WHAT TO WORK ON -> When you reach the line with "1. 가장 큰 화면이" in the listing below, transcribe it and each line after it up to and including the line with "2. **결과 예상:**", exactly and with nothing else.

━━━━━ ENTRIES SUPPLIED

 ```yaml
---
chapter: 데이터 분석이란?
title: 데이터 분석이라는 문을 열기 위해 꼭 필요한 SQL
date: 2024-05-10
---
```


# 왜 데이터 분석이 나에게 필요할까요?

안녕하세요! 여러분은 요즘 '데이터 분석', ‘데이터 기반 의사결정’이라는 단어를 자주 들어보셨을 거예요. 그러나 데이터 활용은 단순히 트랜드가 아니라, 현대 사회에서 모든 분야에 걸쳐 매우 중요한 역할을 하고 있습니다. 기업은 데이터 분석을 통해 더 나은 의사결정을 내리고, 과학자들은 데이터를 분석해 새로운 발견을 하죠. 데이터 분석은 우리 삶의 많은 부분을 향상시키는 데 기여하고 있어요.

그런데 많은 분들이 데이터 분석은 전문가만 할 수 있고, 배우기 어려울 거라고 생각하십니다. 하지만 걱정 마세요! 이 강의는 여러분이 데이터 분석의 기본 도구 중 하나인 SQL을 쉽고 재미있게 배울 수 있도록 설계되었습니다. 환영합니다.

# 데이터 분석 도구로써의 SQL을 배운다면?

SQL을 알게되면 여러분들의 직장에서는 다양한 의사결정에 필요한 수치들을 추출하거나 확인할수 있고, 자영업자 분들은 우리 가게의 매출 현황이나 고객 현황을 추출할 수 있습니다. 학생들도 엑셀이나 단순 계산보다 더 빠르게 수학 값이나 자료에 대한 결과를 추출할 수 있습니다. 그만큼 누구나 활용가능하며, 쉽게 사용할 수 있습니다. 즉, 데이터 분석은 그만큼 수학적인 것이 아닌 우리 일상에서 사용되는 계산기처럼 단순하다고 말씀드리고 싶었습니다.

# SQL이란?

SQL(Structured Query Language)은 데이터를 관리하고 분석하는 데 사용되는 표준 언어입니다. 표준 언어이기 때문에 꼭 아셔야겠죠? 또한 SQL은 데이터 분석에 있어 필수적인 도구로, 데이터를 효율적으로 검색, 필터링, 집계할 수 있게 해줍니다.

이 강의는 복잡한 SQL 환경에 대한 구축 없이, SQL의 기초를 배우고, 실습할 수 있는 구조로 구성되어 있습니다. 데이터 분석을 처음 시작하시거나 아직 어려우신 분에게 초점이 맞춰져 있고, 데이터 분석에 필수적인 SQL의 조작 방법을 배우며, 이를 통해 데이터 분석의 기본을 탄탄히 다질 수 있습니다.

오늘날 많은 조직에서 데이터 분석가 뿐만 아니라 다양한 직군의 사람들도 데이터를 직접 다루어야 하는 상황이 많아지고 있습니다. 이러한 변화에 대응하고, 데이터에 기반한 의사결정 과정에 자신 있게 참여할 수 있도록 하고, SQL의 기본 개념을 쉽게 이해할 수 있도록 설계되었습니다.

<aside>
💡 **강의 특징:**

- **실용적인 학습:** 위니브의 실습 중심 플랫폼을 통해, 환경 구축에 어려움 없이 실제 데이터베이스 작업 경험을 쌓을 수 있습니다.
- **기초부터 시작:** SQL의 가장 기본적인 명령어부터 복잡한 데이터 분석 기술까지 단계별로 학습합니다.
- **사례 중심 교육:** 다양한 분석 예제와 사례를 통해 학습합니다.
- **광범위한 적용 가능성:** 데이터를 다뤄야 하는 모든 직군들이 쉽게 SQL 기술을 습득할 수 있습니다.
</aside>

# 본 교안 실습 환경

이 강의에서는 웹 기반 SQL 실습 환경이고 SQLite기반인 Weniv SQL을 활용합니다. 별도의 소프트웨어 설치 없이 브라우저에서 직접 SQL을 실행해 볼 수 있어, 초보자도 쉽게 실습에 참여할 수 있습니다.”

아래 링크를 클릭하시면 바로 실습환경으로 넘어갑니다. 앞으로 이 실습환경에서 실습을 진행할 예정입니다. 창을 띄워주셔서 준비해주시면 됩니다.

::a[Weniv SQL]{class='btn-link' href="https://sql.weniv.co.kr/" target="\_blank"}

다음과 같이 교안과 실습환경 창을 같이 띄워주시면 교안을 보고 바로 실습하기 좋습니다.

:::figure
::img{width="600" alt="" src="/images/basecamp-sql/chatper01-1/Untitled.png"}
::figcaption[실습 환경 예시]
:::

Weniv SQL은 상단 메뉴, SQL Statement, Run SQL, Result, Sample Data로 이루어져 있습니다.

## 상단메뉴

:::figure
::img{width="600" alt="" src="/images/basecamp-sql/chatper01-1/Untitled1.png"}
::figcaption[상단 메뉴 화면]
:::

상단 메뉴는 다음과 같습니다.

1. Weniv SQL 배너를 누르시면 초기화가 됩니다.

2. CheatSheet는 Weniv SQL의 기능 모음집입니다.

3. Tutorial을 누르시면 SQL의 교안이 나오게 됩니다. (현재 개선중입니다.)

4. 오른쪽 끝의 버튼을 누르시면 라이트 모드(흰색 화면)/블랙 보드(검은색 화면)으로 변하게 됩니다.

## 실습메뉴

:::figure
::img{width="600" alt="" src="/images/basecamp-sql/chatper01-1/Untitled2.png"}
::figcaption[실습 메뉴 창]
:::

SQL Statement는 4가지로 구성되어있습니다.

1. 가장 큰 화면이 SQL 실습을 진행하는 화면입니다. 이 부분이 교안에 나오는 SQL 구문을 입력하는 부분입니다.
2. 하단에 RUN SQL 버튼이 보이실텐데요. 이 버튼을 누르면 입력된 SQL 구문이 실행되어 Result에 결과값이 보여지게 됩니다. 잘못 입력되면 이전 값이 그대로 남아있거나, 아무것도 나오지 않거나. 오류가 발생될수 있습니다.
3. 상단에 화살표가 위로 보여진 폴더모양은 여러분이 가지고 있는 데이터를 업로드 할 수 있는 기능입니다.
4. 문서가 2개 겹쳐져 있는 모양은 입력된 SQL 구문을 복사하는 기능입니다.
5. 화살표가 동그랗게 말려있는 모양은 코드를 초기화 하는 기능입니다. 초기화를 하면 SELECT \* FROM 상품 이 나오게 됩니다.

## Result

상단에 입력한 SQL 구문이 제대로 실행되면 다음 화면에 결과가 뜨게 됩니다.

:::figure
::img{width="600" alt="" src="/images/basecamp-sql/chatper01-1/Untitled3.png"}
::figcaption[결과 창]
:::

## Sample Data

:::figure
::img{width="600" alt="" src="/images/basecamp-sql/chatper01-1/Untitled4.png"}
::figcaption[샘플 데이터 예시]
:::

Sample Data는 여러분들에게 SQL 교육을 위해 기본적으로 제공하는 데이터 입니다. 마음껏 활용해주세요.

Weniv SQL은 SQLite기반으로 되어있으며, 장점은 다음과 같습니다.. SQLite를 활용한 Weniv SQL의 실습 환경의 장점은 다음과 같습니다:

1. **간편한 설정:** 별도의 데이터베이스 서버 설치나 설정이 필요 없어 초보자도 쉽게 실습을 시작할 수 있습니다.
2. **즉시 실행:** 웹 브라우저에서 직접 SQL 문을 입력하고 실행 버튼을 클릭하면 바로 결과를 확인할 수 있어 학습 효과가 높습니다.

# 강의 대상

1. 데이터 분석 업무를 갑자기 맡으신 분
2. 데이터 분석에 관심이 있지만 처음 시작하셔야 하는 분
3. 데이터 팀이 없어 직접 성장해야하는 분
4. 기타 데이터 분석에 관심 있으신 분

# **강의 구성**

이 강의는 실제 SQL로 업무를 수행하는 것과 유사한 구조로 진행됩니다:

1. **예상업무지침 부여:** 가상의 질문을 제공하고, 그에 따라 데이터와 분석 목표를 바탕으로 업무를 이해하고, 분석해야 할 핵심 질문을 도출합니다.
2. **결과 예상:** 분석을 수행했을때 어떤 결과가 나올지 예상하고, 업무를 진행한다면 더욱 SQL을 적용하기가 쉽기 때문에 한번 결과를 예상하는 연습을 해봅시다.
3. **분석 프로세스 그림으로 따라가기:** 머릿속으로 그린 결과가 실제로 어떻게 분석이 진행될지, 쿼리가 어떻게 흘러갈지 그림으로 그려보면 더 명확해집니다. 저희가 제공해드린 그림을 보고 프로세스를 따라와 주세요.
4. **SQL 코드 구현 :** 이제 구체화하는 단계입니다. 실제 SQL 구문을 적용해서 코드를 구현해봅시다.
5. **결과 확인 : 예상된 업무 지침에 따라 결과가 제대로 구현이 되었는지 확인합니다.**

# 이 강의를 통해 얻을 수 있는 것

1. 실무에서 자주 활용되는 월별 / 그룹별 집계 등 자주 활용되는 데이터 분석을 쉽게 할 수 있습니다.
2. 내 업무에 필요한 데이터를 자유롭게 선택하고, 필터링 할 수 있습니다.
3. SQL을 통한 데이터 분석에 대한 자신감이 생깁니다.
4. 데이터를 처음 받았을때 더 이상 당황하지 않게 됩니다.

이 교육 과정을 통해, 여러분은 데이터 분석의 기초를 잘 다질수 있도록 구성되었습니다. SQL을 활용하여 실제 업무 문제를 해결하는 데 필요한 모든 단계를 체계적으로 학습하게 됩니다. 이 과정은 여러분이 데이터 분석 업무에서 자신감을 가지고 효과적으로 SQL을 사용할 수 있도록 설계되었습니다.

━━━━━━━━━━

SOLVED EXERCISE ->
1. 가장 큰 화면이 SQL 실습을 진행하는 화면입니다. 이 부분이 교안에 나오는 SQL 구문을 입력하는 부분입니다.
2. 하단에 RUN SQL 버튼이 보이실텐데요. 이 버튼을 누르면 입력된 SQL 구문이 실행되어 Result에 결과값이 보여지게 됩니다. 잘못 입력되면 이전 값이 그대로 남아있거나, 아무것도 나오지 않거나. 오류가 발생될수 있습니다.
3. 상단에 화살표가 위로 보여진 폴더모양은 여러분이 가지고 있는 데이터를 업로드 할 수 있는 기능입니다.
4. 문서가 2개 겹쳐져 있는 모양은 입력된 SQL 구문을 복사하는 기능입니다.
5. 화살표가 동그랗게 말려있는 모양은 코드를 초기화 하는 기능입니다. 초기화를 하면 SELECT \* FROM 상품 이 나오게 됩니다.

## Result

상단에 입력한 SQL 구문이 제대로 실행되면 다음 화면에 결과가 뜨게 됩니다.

:::figure
::img{width="600" alt="" src="/images/basecamp-sql/chatper01-1/Untitled3.png"}
::figcaption[결과 창]
:::

## Sample Data

:::figure
::img{width="600" alt="" src="/images/basecamp-sql/chatper01-1/Untitled4.png"}
::figcaption[샘플 데이터 예시]
:::

Sample Data는 여러분들에게 SQL 교육을 위해 기본적으로 제공하는 데이터 입니다. 마음껏 활용해주세요.

Weniv SQL은 SQLite기반으로 되어있으며, 장점은 다음과 같습니다.. SQLite를 활용한 Weniv SQL의 실습 환경의 장점은 다음과 같습니다:

1. **간편한 설정:** 별도의 데이터베이스 서버 설치나 설정이 필요 없어 초보자도 쉽게 실습을 시작할 수 있습니다.
2. **즉시 실행:** 웹 브라우저에서 직접 SQL 문을 입력하고 실행 버튼을 클릭하면 바로 결과를 확인할 수 있어 학습 효과가 높습니다.

# 강의 대상

1. 데이터 분석 업무를 갑자기 맡으신 분
2. 데이터 분석에 관심이 있지만 처음 시작하셔야 하는 분
3. 데이터 팀이 없어 직접 성장해야하는 분
4. 기타 데이터 분석에 관심 있으신 분

# **강의 구성**

이 강의는 실제 SQL로 업무를 수행하는 것과 유사한 구조로 진행됩니다:

1. **예상업무지침 부여:** 가상의 질문을 제공하고, 그에 따라 데이터와 분석 목표를 바탕으로 업무를 이해하고, 분석해야 할 핵심 질문을 도출합니다.
2. **결과 예상:** 분석을 수행했을때 어떤 결과가 나올지 예상하고, 업무를 진행한다면 더욱 SQL을 적용하기가 쉽기 때문에 한번 결과를 예상하는 연습을 해봅시다.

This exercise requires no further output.